SB 5466 takes aim at Washington’s historically reactive role in electric transmission by creating the Washington Electricity Transmission Authority, a centralized body to lead planning, development, siting, and permitting while coordinating with in-state, regional, and interregional partners. Key elements of the bill include:
- A 20-year transmission needs assessment led by the Department of Commerce to identify high-priority corridors that align with forecasted transmission and interconnection needs to achieve CETA targets and that use a lower-conflict siting approach.
- Support for local and tribal permitting efforts, along with exploration of debt-financing tools to accelerate transmission development.
- Streamlined SEPA processes for certain transmission work, including upgrades, reconductoring, or relocations within existing rights-of-way with simple notifications to federally recognized Tribes and the Department of Archaeology and Historic Preservation.
- Incentive provisions, including rates of return for grid-enhancing technologies and advanced reconductoring that benefit ratepayers.
If a strong version of SB 5466 passes, it would provide an important new tool in the state’s toolbox for advancing transmission to support clean energy development.
HB 1819 partially mirrors SB 5466’s language related to reconductoring in existing corridors. Both bills include categorical SEPA exemptions for certain transmission line work, such as rebuilding or reconductoring within existing rights-of-way, and both contain incentive provisions aimed at encouraging investment in grid-enhancing technologies and reconductoring. In addition, HB 1819 requires large electric utilities to evaluate where reconductoring transmission lines with advanced conductors could meaningfully improve grid performance in their Clean Energy Action Plans.
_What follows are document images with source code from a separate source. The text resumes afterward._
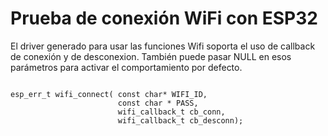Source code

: # Prueba de conexión WiFi con ESP32

El driver generado para usar las funciones Wifi soporta el uso de callback de conexión y de desconexion.
 También puede pasar NULL en esos parámetros para activar el comportamiento por defecto.



```

esp_err_t wifi_connect( const char* WIFI_ID,
                        const char * PASS,
                        wifi_callback_t cb_conn,
                        wifi_callback_t cb_desconn);

```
Additional Clean Energy Bills
Beyond the bills highlighted here, the 2026 session features a wide array of other energy proposals—from tackling supply challenges and new large-load data center growth (HB 2515, HB 6121) to supporting nuclear energy (SB 5821), creating a new clean energy fund program (SB 5208), and promoting renewables through tax incentives and local investments (HB 1960). All eyes will be on how both legislative and executive follow-through advances renewable energy development this year, supporting projects that will help Washington stay on track to meet its CETA targets for carbon reduction and clean energy deployment, in turbulent times.
This article summarizes aspects of the law and opinions that are solely those of the authors. This article does not constitute legal advice. For legal advice regarding your situation, you should contact an attorney.